_Exercise requirements_:
Go through the lines below and copy each one that holds the string "mathrel".

[Start of Attachment]

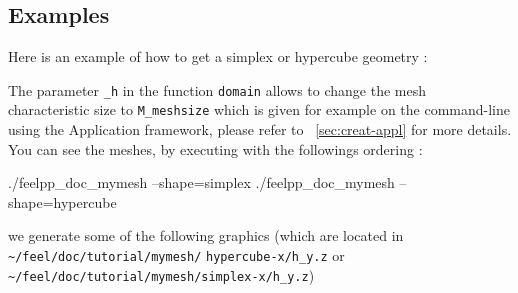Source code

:


%


\subsection{Examples}
\label{mesh:examples}
Here is an example of how to get a simplex or hypercube geometry :


The parameter \lstinline!_h! in the function \lstinline!domain! allows to change the mesh characteristic size to \lstinline!M_meshsize! which is given for example on the command-line using the Application framework, please refer to ~\ref{sec:creat-appl} for more details. You can see the meshes, by executing with the followings ordering :

\begin{unixcom}
		./feelpp_doc_mymesh --shape=simplex
		./feelpp_doc_mymesh --shape=hypercube
\end{unixcom}
we generate some of the following graphics (which are located in \verb|~/feel/doc/tutorial/mymesh/| \newline \verb|hypercube-x/h_y.z| or \verb|~/feel/doc/tutorial/mymesh/simplex-x/h_y.z|)



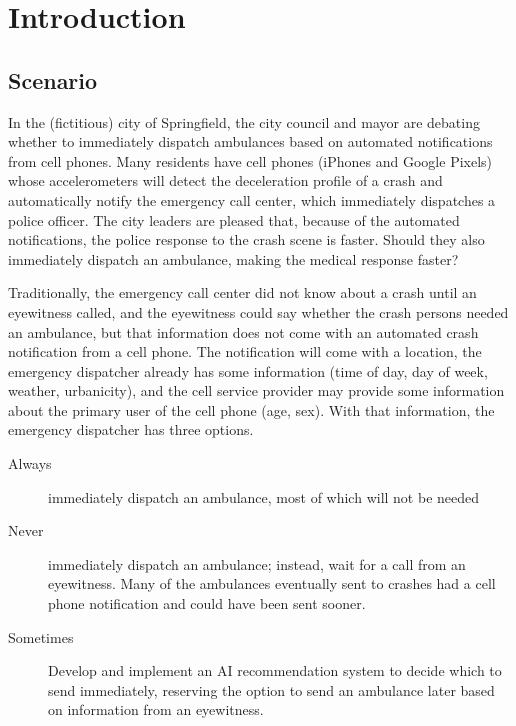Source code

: \section{Introduction}
\label{intro}

\subsection{Scenario}
\label{intro_scenario}

In the (fictitious) city of Springfield, the city council and mayor are debating whether to immediately dispatch ambulances based on automated notifications from cell phones.  Many residents have cell phones (iPhones and Google Pixels) whose accelerometers will detect the deceleration profile of a crash and automatically notify the emergency call center, which immediately dispatches a police officer.  The city leaders are pleased that, because of the automated notifications, the police response to the crash scene is faster.  Should they also immediately dispatch an ambulance, making the medical response faster?

Traditionally, the emergency call center did not know about a crash until an eyewitness called, and the eyewitness could say whether the crash persons needed an ambulance, but that information does not come with an automated crash notification from a cell phone. The notification will come with a location, the emergency dispatcher already has some information (time of day, day of week, weather, urbanicity), and the cell service provider may provide some information about the primary user of the cell phone (age, sex).  With that information, the emergency dispatcher has three options.

\begin{description}
	\item [Always] immediately dispatch an ambulance, most of which will not be needed
	\item [Never] immediately dispatch an ambulance; instead, wait for a call from an eyewitness.  Many of the ambulances eventually sent to crashes had a cell phone notification and could have been sent sooner.  
	\item [Sometimes]  Develop and implement an AI recommendation system to decide which to send immediately, reserving the option to send an ambulance later based on information from an eyewitness.  
\end{description}


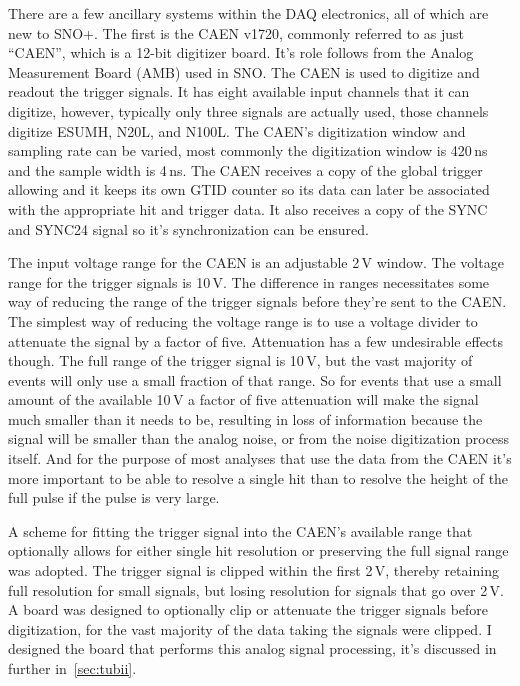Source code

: There are a few ancillary systems within the DAQ electronics, all
of which are new to SNO+.
The first is the CAEN v1720, commonly
referred to as just ``CAEN'', which is a 12-bit digitizer board.
It's role follows from the Analog Measurement Board (AMB) used in
SNO.
The CAEN is used to digitize and readout the trigger signals.
It has eight available input channels that it can digitize, however,
typically only three signals are actually used, those channels digitize ESUMH, N20L, and
N100L. The CAEN's digitization window and sampling rate can be varied,
most commonly the digitization window is 420\,ns and the sample width
is 4\,ns. The CAEN receives a copy of the global trigger allowing and
it keeps its own GTID counter so its data can later be associated
with the appropriate hit and trigger data. It also receives a copy of the
SYNC and SYNC24 signal so it's synchronization can be ensured.

The input voltage range for the CAEN is an adjustable 2\,V window.
The voltage range for the trigger signals is 10\,V.
The difference in ranges necessitates some way of reducing the range of the trigger signals
before they're sent to the CAEN\@.
The simplest way of reducing the voltage range is to use a voltage
divider to attenuate the signal by a factor of five.
Attenuation has a few undesirable effects though.
The full range of the trigger signal is 10\,V, but the vast
majority of events will only use a small fraction of that range.
So for events that use a small amount of the available 10\,V a factor
of five attenuation will make the signal much smaller than it needs to be,
resulting in loss of information because the signal will be smaller than
the analog noise, or from the noise digitization process itself.
And for the purpose of most analyses that use the data from the CAEN
it's more important to be able to resolve a single hit than to resolve
the height of the full pulse if the pulse is very large.

A scheme for fitting the trigger signal into the CAEN's available range that
optionally allows for either single hit resolution or preserving the full
signal range was adopted.
The trigger signal is clipped within the first 2\,V, thereby retaining full
resolution for small signals, but losing resolution for signals that go over
2\,V.
A board was designed to optionally clip or attenuate the trigger signals
before digitization, for the vast majority of the data taking the signals
were clipped.
I designed the board that performs this analog signal processing,
it's discussed in further in~\ref{sec:tubii}.

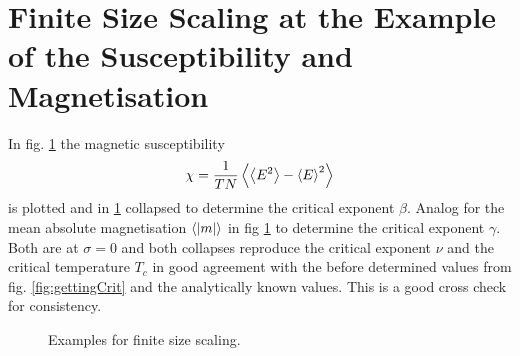 \section{Finite Size Scaling at the Example of the Susceptibility and Magnetisation}
\label{appendix:finiteSizeScaling}
    In fig. \ref{fig:gettingCrit:appendix}
    the magnetic susceptibility
    \[\chi = \frac{1}{TN}\left< \left< E^2 \right> - \left< E \right>^2 \right>\]
    is plotted and in \ref{fig:gettingCrit:appendix}
    collapsed to determine the critical exponent \(\beta\).
    Analog for the mean absolute magnetisation \(\left< \left\vert m\right\vert \right>\) in fig \ref{fig:gettingCrit:appendix}
    to determine the critical exponent \(\gamma\).
    Both are at \(\sigma=0\) and
    both collapses reproduce the  critical exponent \(\nu\) and the
    critical temperature \(T_c\) in good agreement with the before determined
    values from fig. \ref{fig:gettingCrit}
    and the analytically known values. This is a good cross check
    for consistency.
    \begin{figure}[htbp]
        \centering
        \caption[Examples of determining critical temperature and exponents]
        {
            Examples for finite size scaling.
        }
        \label{fig:gettingCrit:appendix}
    \end{figure}
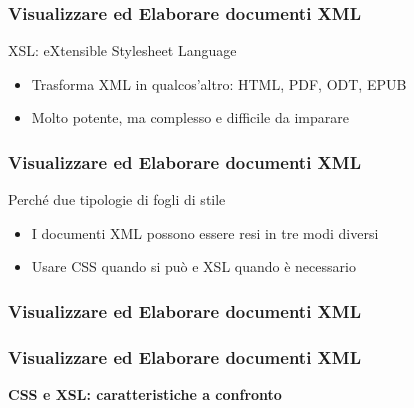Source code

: \documentclass{beamer}
\begin{document}
    \begin{frame}
        \frametitle{Visualizzare ed Elaborare documenti XML}
        \addtocounter{nframe}{1}
        
        \begin{block}{XSL: eXtensible Stylesheet Language}
           
           \begin{itemize}
               \item Trasforma XML in qualcos'altro: HTML, PDF, ODT, EPUB
               \item Molto potente, ma complesso e difficile da imparare
           \end{itemize}
        \end{block}
        
    \end{frame}


    \begin{frame}
        \frametitle{Visualizzare ed Elaborare documenti XML}
        \addtocounter{nframe}{1}
        
        \begin{block}{Perché due tipologie di fogli di stile}
           
           \begin{itemize}
               \item I documenti XML possono essere resi in tre modi diversi
               \item Usare CSS quando si può e XSL quando è necessario
           \end{itemize}
        \end{block}
        
    \end{frame}


    \begin{frame}
        \frametitle{Visualizzare ed Elaborare documenti XML}
        \addtocounter{nframe}{1}
        
    
    \end{frame}


    \begin{frame}
        \frametitle{Visualizzare ed Elaborare documenti XML}
        \addtocounter{nframe}{1}
        \begin{center}
            \textbf{CSS e XSL: caratteristiche a confronto}
        \end{center}
       
    
    \end{frame}
\end{document}
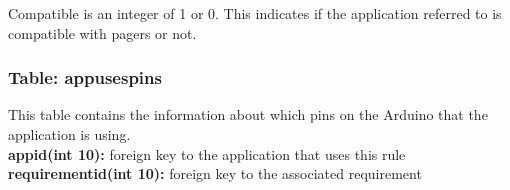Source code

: 			Compatible is an integer of 1 or 0. This indicates if the application referred to is compatible with pagers or not.

		\subsubsection{Table: appusespins}

			This table contains the information about which pins on the Arduino that the application is using.\\
			
			\textbf{appid(int 10):} foreign key to the application that uses this rule \\
			\textbf{requirementid(int 10):} foreign key to the associated requirement \\

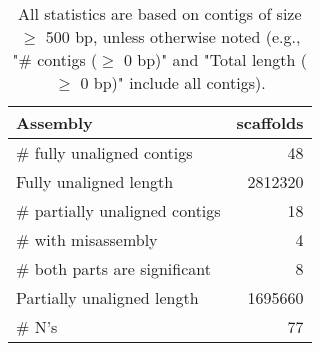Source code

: \documentclass[12pt,a4paper]{article}
\begin{document}
\begin{table}[ht]
\begin{center}
\caption{All statistics are based on contigs of size $\geq$ 500 bp, unless otherwise noted (e.g., "\# contigs ($\geq$ 0 bp)" and "Total length ($\geq$ 0 bp)" include all contigs).}
\begin{tabular}{|l*{1}{|r}|}
\hline
Assembly & scaffolds \\ \hline
\# fully unaligned contigs & 48 \\ \hline
Fully unaligned length & 2812320 \\ \hline
\# partially unaligned contigs & 18 \\ \hline
\hspace{5mm}\# with misassembly & 4 \\ \hline
\hspace{5mm}\# both parts are significant & 8 \\ \hline
Partially unaligned length & 1695660 \\ \hline
\# N's & 77 \\ \hline
\end{tabular}
\end{center}
\end{table}
\end{document}
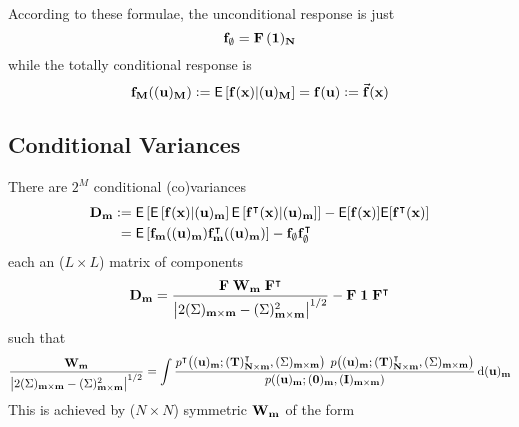 \documentclass[a4paper, margin=1in, reqno]{RAMArticle}
\begin{document}
		According to these formulae, the unconditional response is just
		\begin{equation*}
			\mathbf{f}_{\emptyset} = \mathbf{F} \, (\mathbf{1})_{\mathbf{N}}
		\end{equation*}
		while the totally conditional response is
		\begin{equation*}
			\mathbf{f}_{\mathbf{M}}((\mathbf{u})_{\mathbf{M}}) 
			\mathrel{\mathop:}= \mathsf{E}\left[\mathbf{f}(\mathbf{x}) \vert (\mathbf{u})_{\mathbf{M}} \right] = \mathbf{f}(\mathbf{u}) \mathrel{\mathop:}= \vec{\mathbf{f}}(\mathbf{x})\\ 
		\end{equation*}


	\subsection{Conditional Variances}
		There are \(2^{M}\) conditional (co)variances
		\begin{align*}
			\mathbf{D}_{\mathbf{m}} &\mathrel{\mathop:}= 
				\mathsf{E}\left[
					\mathsf{E}\left[\mathbf{f}(\mathbf{x}) \vert (\mathbf{u})_{\mathbf{m}} \right]
					\mathsf{E}\left[\mathbf{f}^{\intercal}(\mathbf{x}) \vert (\mathbf{u})_{\mathbf{m}} \right]
				\right]
				- \mathsf{E}[\mathbf{f}(\mathbf{x})] \mathsf{E}[\mathbf{f}^{\intercal}(\mathbf{x})] \\
			&\phantom{:}= 
				\mathsf{E}\left[
					\mathbf{f}_{\mathbf{m}}((\mathbf{u})_{\mathbf{m}})\mathbf{f}^{\intercal}_{\mathbf{m}}((\mathbf{u})_{\mathbf{m}})
				\right]
				- \mathbf{f}_{\emptyset}\mathbf{f}^{\intercal}_{\emptyset}
		\end{align*}
		each an (\(L\times L\)) matrix of components
		\begin{equation*}
			\mathbf{D}_{\mathbf{m}} = 
			\frac
				{\mathbf{F} \; \mathbf{W}_{\mathbf{m}} \; \mathbf{F}^{\intercal}}
				{\left\lvert2(\Sigma)_{\mathbf{m}\times\mathbf{m}} - (\Sigma)_{\mathbf{m}\times\mathbf{m}}^{2}\right\rvert^{1/2}}
			- \mathbf{F}\; \mathbf{1} \;\mathbf{F}^{\intercal} 
		\end{equation*}
		such that
		\begin{equation}\label{eq:ANOVA:qformula}
			\frac
				{\mathbf{W}_{\mathbf{m}}}
				{\left\lvert2(\Sigma)_{\mathbf{m}\times\mathbf{m}} - (\Sigma)_{\mathbf{m}\times\mathbf{m}}^{2}\right\rvert^{1/2}}
			=
				\int
				\frac{
					p^{\intercal}\!\left((\mathbf{u})_{\mathbf{m}} ; (\mathbf{T})_{\mathbf{N}\times\mathbf{m}}^{\intercal}, (\Sigma)_{\mathbf{m}\times\mathbf{m}}\right)
					\; p\!\left((\mathbf{u})_{\mathbf{m}} ; (\mathbf{T})_{\mathbf{N}\times\mathbf{m}}^{\intercal}, (\Sigma)_{\mathbf{m}\times\mathbf{m}}\right)}
					{p\!\left((\mathbf{u})_{\mathbf{m}} ; (\mathbf{0})_{\mathbf{m}},(\mathbf{I})_{\mathbf{m}\times\mathbf{m}}\right)}
		\, \mathrm{d} (\mathbf{u})_{\mathbf{m}}
		\end{equation}
		This is achieved by (\(N\times N\)) symmetric \(\mathbf{W}_{\mathbf{m}}\) of the form
\end{document}
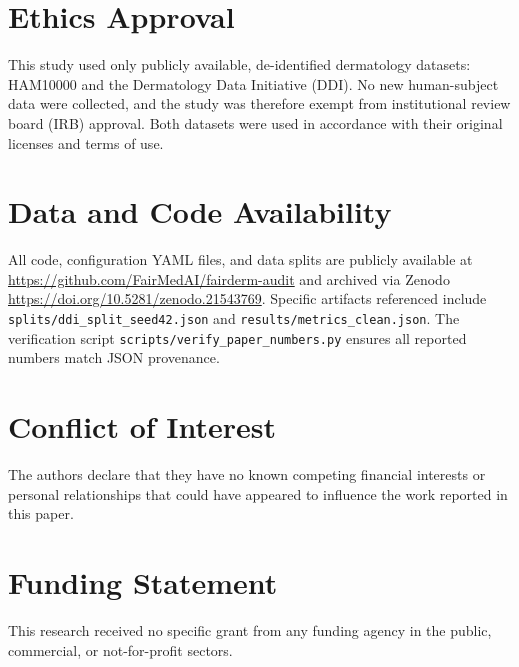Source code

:\section*{Ethics Approval}
This study used only publicly available, de-identified dermatology datasets: HAM10000 and the Dermatology Data Initiative (DDI). No new human-subject data were collected, and the study was therefore exempt from institutional review board (IRB) approval. Both datasets were used in accordance with their original licenses and terms of use.

\section*{Data and Code Availability}
All code, configuration YAML files, and data splits are publicly available at \url{https://github.com/FairMedAI/fairderm-audit} and archived via Zenodo \url{https://doi.org/10.5281/zenodo.21543769}. Specific artifacts referenced include \texttt{splits/ddi\_split\_seed42.json} and \texttt{results/metrics\_clean.json}. The verification script \texttt{scripts/verify\_paper\_numbers.py} ensures all reported numbers match JSON provenance.

\section*{Conflict of Interest}
The authors declare that they have no known competing financial interests or personal relationships that could have appeared to influence the work reported in this paper.

\section*{Funding Statement}
This research received no specific grant from any funding agency in the public, commercial, or not-for-profit sectors.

[End of Attachment]

_Answer space_:
			\mathrel{\mathop:}= \mathsf{E}\left[\mathbf{f}(\mathbf{x}) \vert (\mathbf{u})_{\mathbf{M}} \right] = \mathbf{f}(\mathbf{u}) \mathrel{\mathop:}= \vec{\mathbf{f}}(\mathbf{x})\\ 
			\mathbf{D}_{\mathbf{m}} &\mathrel{\mathop:}= 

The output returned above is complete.